#### ASSIGNMENT
Apart from the images, every record below must be given again without alteration.

━━━ SUPPLIED DATA ━━━

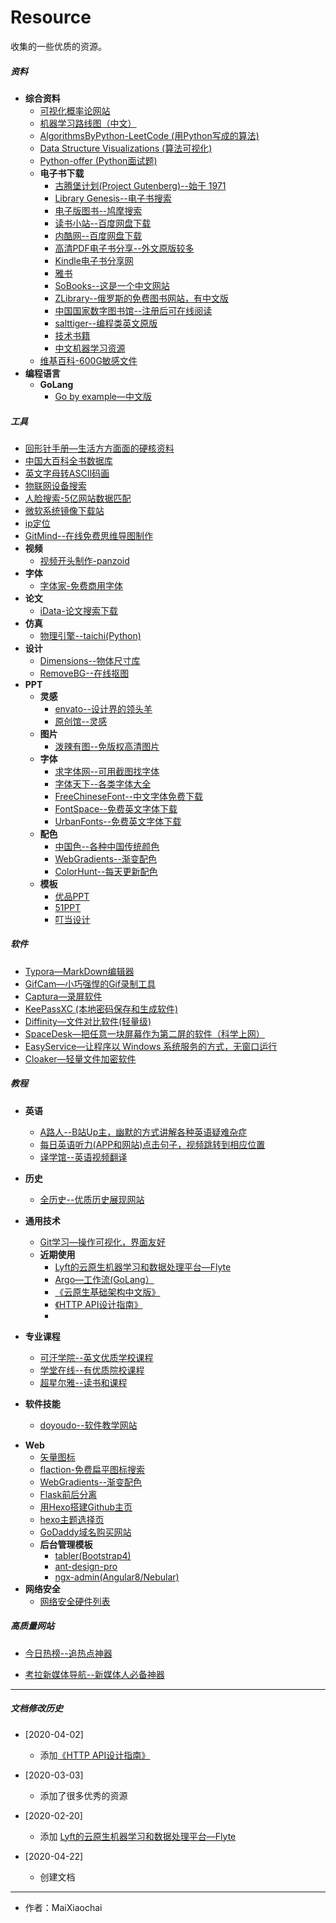 # Resource
收集的一些优质的资源。

##### 资料

+ **综合资料**
  + [可视化概率论网站](https://seeing-theory.brown.edu/cn.html)
  + [机器学习路线图（中文）](https://ailearning.apachecn.org/)
  + [AlgorithmsByPython-LeetCode (用Python写成的算法)](https://github.com/Jack-Lee-Hiter/AlgorithmsByPython)
  + [Data Structure Visualizations (算法可视化)](https://www.cs.usfca.edu/~galles/visualization/Algorithms.html)
  + [Python-offer (Python面试题)](https://github.com/JushuangQiao/Python-Offer)
  + **电子书下载**
    + [古腾堡计划(Project Gutenberg)--始于 1971](https://dev.gutenberg.org/)
    + [Library Genesis--电子书搜索](http://gen.lib.rus.ec/)
    + [电子版图书--鸠摩搜索](https://www.jiumodiary.com/)
    + [读书小站--百度网盘下载](https://ibooks.org.cn/)
    + [内酷网--百度网盘下载](http://neikuw.com/)
    + [高清PDF电子书分享--外文原版较多](https://hdpdf.blog/)
    + [Kindle电子书分享网](https://book.51read.site/)
    + [雅书](https://yabook.org/)
    + [SoBooks--这是一个中文网站](https://sobooks.cc/)
    + [ZLibrary--俄罗斯的免费图书网站，有中文版](https://zh.b-ok.cc/)
    + [中国国家数字图书馆--注册后可在线阅读](http://www.nlc.cn/)
    + [salttiger--编程类英文原版](https://salttiger.com/)
    + [技术书籍](https://github.com/KeKe-Li/book)
    + [中文机器学习资源](github.com/apachecn/AiLearning)
  + [维基百科-600G敏感文件](https://file.wikileaks.org/file/)
+ **编程语言**
  + **GoLang**
    + [Go by example—中文版](https://books.studygolang.com/gobyexample/)

##### 工具

+ [回形针手册—生活方方面面的硬核资料](https://ipaperclip.net/)
+ [中国大百科全书数据库](http://h.bkzx.cn/)
+ [英文字母转ASCII码画](http://patorjk.com/software/taag/#p=display&f=Graffiti&t=Type%20Something%20)
+ [物联网设备搜索](https://www.shodan.io/)
+ [人脸搜索-5亿网站数据匹配](https://pimeyes.com/cn/)
+ [微软系统镜像下载站](http://msdn.itellyou.cn/)
+ [ip定位](https://www.opengps.cn/Data/IP/LocHighAcc.aspx)
+ [GitMind--在线免费思维导图制作](https://gitmind.cn/)
+ **视频**
   * [视频开头制作-panzoid](https://panzoid.com/)
+ **字体**
   * [字体家-免费商用字体](https://www.zitijia.com/)
+ **论文**
   * [iData-论文搜索下载](https://www.cn-ki.net/)
+ **仿真**
  + [物理引擎--taichi(Python)](https://github.com/taichi-dev/taichi)
+ **设计**
   + [Dimensions--物体尺寸库](https://www.dimensions.guide/)
   + [RemoveBG--在线抠图](https://www.remove.bg/zh)
+ **PPT**
  + **灵感**
    + [envato--设计界的领头羊](https://elements.envato.com/)
    + [原创馆--灵感](https://ycg.qq.com/)
  + **图片**
    + [泼辣有图--免版权高清图片](http://www.polayoutu.com/collections)
  + **字体**
    + [求字体网--可用截图找字体](http://www.qiuziti.com/)
    + [字体天下--各类字体大全](http://www.fonts.net.cn/)
    + [FreeChineseFont--中文字体免费下载](https://www.freechinesefont.com/)
    + [FontSpace--免费英文字体下载](https://www.fontspace.com/)
    + [UrbanFonts--免费英文字体下载](https://www.urbanfonts.com/)
  + **配色**
    + [中国色--各种中国传统颜色](http://zhongguose.com/)
    + [WebGradients--渐变配色](https://webgradients.com/)
    + [ColorHunt--每天更新配色](https://colorhunt.co/)
  + **模板**
    + [优品PPT](http://www.ypppt.com/)
    + [51PPT](http://www.51pptmoban.com/)
    + [叮当设计](http://www.dingdangsheji.com/)
##### 软件

+ [Typora—MarkDown编辑器](https://www.typora.io/)
+ [GifCam—小巧强悍的Gif录制工具](http://blog.bahraniapps.com/gifcam/)
+ [Captura—录屏软件](https://github.com/MathewSachin/Captura)
+ [KeePassXC (本地密码保存和生成软件)](https://github.com/keepassxreboot/keepassxc)
+ [Diffinity—文件对比软件(轻量级)](http://truehumandesign.se/s_diffinity.php)
+ [SpaceDesk—把任意一块屏幕作为第二屏的软件（科学上网）](https://spacedesk.net/)
+ [EasyService—让程序以 Windows 系统服务的方式，无窗口运行](https://github.com/pandolia/easy-service)
+ [Cloaker—轻量文件加密软件](https://github.com/spieglt/Cloaker)

##### 教程

+ **英语**
  + [A路人--B站Up主，幽默的方式讲解各种英语疑难杂症](https://space.bilibili.com/391679/channel/detail?cid=62387)
  + [每日英语听力(APP和网站)点击句子，视频跳转到相应位置](http://dict.eudic.net/ting)
  + [译学馆--英语视频翻译](https://www.yxgapp.com/)
  
+ **历史**

  + [全历史--优质历史展现网站](https://www.allhistory.com/)

+ **通用技术**
  
  + [Git学习—操作可视化，界面友好](https://learngitbranching.js.org/)
  + **近期使用**
    + [Lyft的云原生机器学习和数据处理平台—Flyte](https://flyte.org/)
    + [Argo—工作流(GoLang）](https://github.com/argoproj/argo)
    + [《云原生基础架构中文版》](https://github.com/rootsongjc/cloud-native-infra/releases/tag/v20200214)
    + [《HTTP API设计指南》](https://github.com/ZhangBohan/http-api-design-ZH_CN)
    + 
  
+ **专业课程**
  + [可汗学院--英文优质学校课程](https://www.khanacademy.org/)
  + [学堂在线--有优质院校课程](https://next.xuetangx.com/)
  + [超星尔雅--读书和课程](http://erya.mooc.chaoxing.com/)
  
+ **软件技能**
  
  + [doyoudo--软件教学网站](https://www.doyoudo.com/)

* **Web**
  * [矢量图标](https://www.iconfont.cn/)
  * [flaction-免费扁平图标搜索](https://www.flaticon.com/)
  * [WebGradients--渐变配色](https://webgradients.com/)
  * [Flask前后分离](https://frostming.com/tag/flask)
  * [用Hexo搭建Github主页](http://blog.haoji.me/build-blog-website-by-hexo-github.html?from=xa)
  * [hexo主题选择页](https://hexo.io/themes/)
  * [GoDaddy域名购买网站](https://sg.godaddy.com/zh)
  * **后台管理模板**
    + [tabler(Bootstrap4)]( https://github.com/tabler/tabler )
    + [ ant-design-pro ]( https://github.com/ant-design/ant-design-pro )
    + [ngx-admin(Angular8/Nebular)]( https://github.com/akveo/ngx-admin )
* **网络安全**
  * [网络安全硬件列表](https://github.com/yadox666/The-Hackers-Hardware-Toolkit)

##### 高质量网站

+ [今日热榜--追热点神器](https://tophub.today/)

+ [考拉新媒体导航--新媒体人必备神器](https://www.kaolamedia.com/)

---
##### 文档修改历史

+ [2020-04-02]
  + 添加[《HTTP API设计指南》](https://github.com/ZhangBohan/http-api-design-ZH_CN)

+ [2020-03-03]
  + 添加了很多优秀的资源
+ [2020-02-20]
  + 添加 [Lyft的云原生机器学习和数据处理平台—Flyte](https://flyte.org/)
+ [2020-04-22]
  + 创建文档

---
+ 作者：MaiXiaochai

━━━

#### EXERCISE RESPONSE
 # Resource
收集的一些优质的资源。

##### 资料

+ **综合资料**
  + [可视化概率论网站](https://seeing-theory.brown.edu/cn.html)
  + [机器学习路线图（中文）](https://ailearning.apachecn.org/)
  + [AlgorithmsByPython-LeetCode (用Python写成的算法)](https://github.com/Jack-Lee-Hiter/AlgorithmsByPython)
  + [Data Structure Visualizations (算法可视化)](https://www.cs.usfca.edu/~galles/visualization/Algorithms.html)
  + [Python-offer (Python面试题)](https://github.com/JushuangQiao/Python-Offer)
  + **电子书下载**
    + [古腾堡计划(Project Gutenberg)--始于 1971](https://dev.gutenberg.org/)
    + [Library Genesis--电子书搜索](http://gen.lib.rus.ec/)
    + [电子版图书--鸠摩搜索](https://www.jiumodiary.com/)
    + [读书小站--百度网盘下载](https://ibooks.org.cn/)
    + [内酷网--百度网盘下载](http://neikuw.com/)
    + [高清PDF电子书分享--外文原版较多](https://hdpdf.blog/)
    + [Kindle电子书分享网](https://book.51read.site/)
    + [雅书](https://yabook.org/)
    + [SoBooks--这是一个中文网站](https://sobooks.cc/)
    + [ZLibrary--俄罗斯的免费图书网站，有中文版](https://zh.b-ok.cc/)
    + [中国国家数字图书馆--注册后可在线阅读](http://www.nlc.cn/)
    + [salttiger--编程类英文原版](https://salttiger.com/)
    + [技术书籍](https://github.com/KeKe-Li/book)
    + [中文机器学习资源](github.com/apachecn/AiLearning)
  + [维基百科-600G敏感文件](https://file.wikileaks.org/file/)
+ **编程语言**
  + **GoLang**
    + [Go by example—中文版](https://books.studygolang.com/gobyexample/)

##### 工具

+ [回形针手册—生活方方面面的硬核资料](https://ipaperclip.net/)
+ [中国大百科全书数据库](http://h.bkzx.cn/)
+ [英文字母转ASCII码画](http://patorjk.com/software/taag/#p=display&f=Graffiti&t=Type%20Something%20)
+ [物联网设备搜索](https://www.shodan.io/)
+ [人脸搜索-5亿网站数据匹配](https://pimeyes.com/cn/)
+ [微软系统镜像下载站](http://msdn.itellyou.cn/)
+ [ip定位](https://www.opengps.cn/Data/IP/LocHighAcc.aspx)
+ [GitMind--在线免费思维导图制作](https://gitmind.cn/)
+ **视频**
   * [视频开头制作-panzoid](https://panzoid.com/)
+ **字体**
   * [字体家-免费商用字体](https://www.zitijia.com/)
+ **论文**
   * [iData-论文搜索下载](https://www.cn-ki.net/)
+ **仿真**
  + [物理引擎--taichi(Python)](https://github.com/taichi-dev/taichi)
+ **设计**
   + [Dimensions--物体尺寸库](https://www.dimensions.guide/)
   + [RemoveBG--在线抠图](https://www.remove.bg/zh)
+ **PPT**
  + **灵感**
    + [envato--设计界的领头羊](https://elements.envato.com/)
    + [原创馆--灵感](https://ycg.qq.com/)
  + **图片**
    + [泼辣有图--免版权高清图片](http://www.polayoutu.com/collections)
  + **字体**
    + [求字体网--可用截图找字体](http://www.qiuziti.com/)
    + [字体天下--各类字体大全](http://www.fonts.net.cn/)
    + [FreeChineseFont--中文字体免费下载](https://www.freechinesefont.com/)
    + [FontSpace--免费英文字体下载](https://www.fontspace.com/)
    + [UrbanFonts--免费英文字体下载](https://www.urbanfonts.com/)
  + **配色**
    + [中国色--各种中国传统颜色](http://zhongguose.com/)
    + [WebGradients--渐变配色](https://webgradients.com/)
    + [ColorHunt--每天更新配色](https://colorhunt.co/)
  + **模板**
    + [优品PPT](http://www.ypppt.com/)
    + [51PPT](http://www.51pptmoban.com/)
    + [叮当设计](http://www.dingdangsheji.com/)
##### 软件

+ [Typora—MarkDown编辑器](https://www.typora.io/)
+ [GifCam—小巧强悍的Gif录制工具](http://blog.bahraniapps.com/gifcam/)
+ [Captura—录屏软件](https://github.com/MathewSachin/Captura)
+ [KeePassXC (本地密码保存和生成软件)](https://github.com/keepassxreboot/keepassxc)
+ [Diffinity—文件对比软件(轻量级)](http://truehumandesign.se/s_diffinity.php)
+ [SpaceDesk—把任意一块屏幕作为第二屏的软件（科学上网）](https://spacedesk.net/)
+ [EasyService—让程序以 Windows 系统服务的方式，无窗口运行](https://github.com/pandolia/easy-service)
+ [Cloaker—轻量文件加密软件](https://github.com/spieglt/Cloaker)

##### 教程

+ **英语**
  + [A路人--B站Up主，幽默的方式讲解各种英语疑难杂症](https://space.bilibili.com/391679/channel/detail?cid=62387)
  + [每日英语听力(APP和网站)点击句子，视频跳转到相应位置](http://dict.eudic.net/ting)
  + [译学馆--英语视频翻译](https://www.yxgapp.com/)
  
+ **历史**

  + [全历史--优质历史展现网站](https://www.allhistory.com/)

+ **通用技术**
  
  + [Git学习—操作可视化，界面友好](https://learngitbranching.js.org/)
  + **近期使用**
    + [Lyft的云原生机器学习和数据处理平台—Flyte](https://flyte.org/)
    + [Argo—工作流(GoLang）](https://github.com/argoproj/argo)
    + [《云原生基础架构中文版》](https://github.com/rootsongjc/cloud-native-infra/releases/tag/v20200214)
    + [《HTTP API设计指南》](https://github.com/ZhangBohan/http-api-design-ZH_CN)
    + 
  
+ **专业课程**
  + [可汗学院--英文优质学校课程](https://www.khanacademy.org/)
  + [学堂在线--有优质院校课程](https://next.xuetangx.com/)
  + [超星尔雅--读书和课程](http://erya.mooc.chaoxing.com/)
  
+ **软件技能**
  
  + [doyoudo--软件教学网站](https://www.doyoudo.com/)

* **Web**
  * [矢量图标](https://www.iconfont.cn/)
  * [flaction-免费扁平图标搜索](https://www.flaticon.com/)
  * [WebGradients--渐变配色](https://webgradients.com/)
  * [Flask前后分离](https://frostming.com/tag/flask)
  * [用Hexo搭建Github主页](http://blog.haoji.me/build-blog-website-by-hexo-github.html?from=xa)
  * [hexo主题选择页](https://hexo.io/themes/)
  * [GoDaddy域名购买网站](https://sg.godaddy.com/zh)
  * **后台管理模板**
    + [tabler(Bootstrap4)]( https://github.com/tabler/tabler )
    + [ ant-design-pro ]( https://github.com/ant-design/ant-design-pro )
    + [ngx-admin(Angular8/Nebular)]( https://github.com/akveo/ngx-admin )
* **网络安全**
  * [网络安全硬件列表](https://github.com/yadox666/The-Hackers-Hardware-Toolkit)

##### 高质量网站

+ [今日热榜--追热点神器](https://tophub.today/)

+ [考拉新媒体导航--新媒体人必备神器](https://www.kaolamedia.com/)

---
##### 文档修改历史

+ [2020-04-02]
  + 添加[《HTTP API设计指南》](https://github.com/ZhangBohan/http-api-design-ZH_CN)

+ [2020-03-03]
  + 添加了很多优秀的资源
+ [2020-02-20]
  + 添加 [Lyft的云原生机器学习和数据处理平台—Flyte](https://flyte.org/)
+ [2020-04-22]
  + 创建文档

---
+ 作者：MaiXiaochai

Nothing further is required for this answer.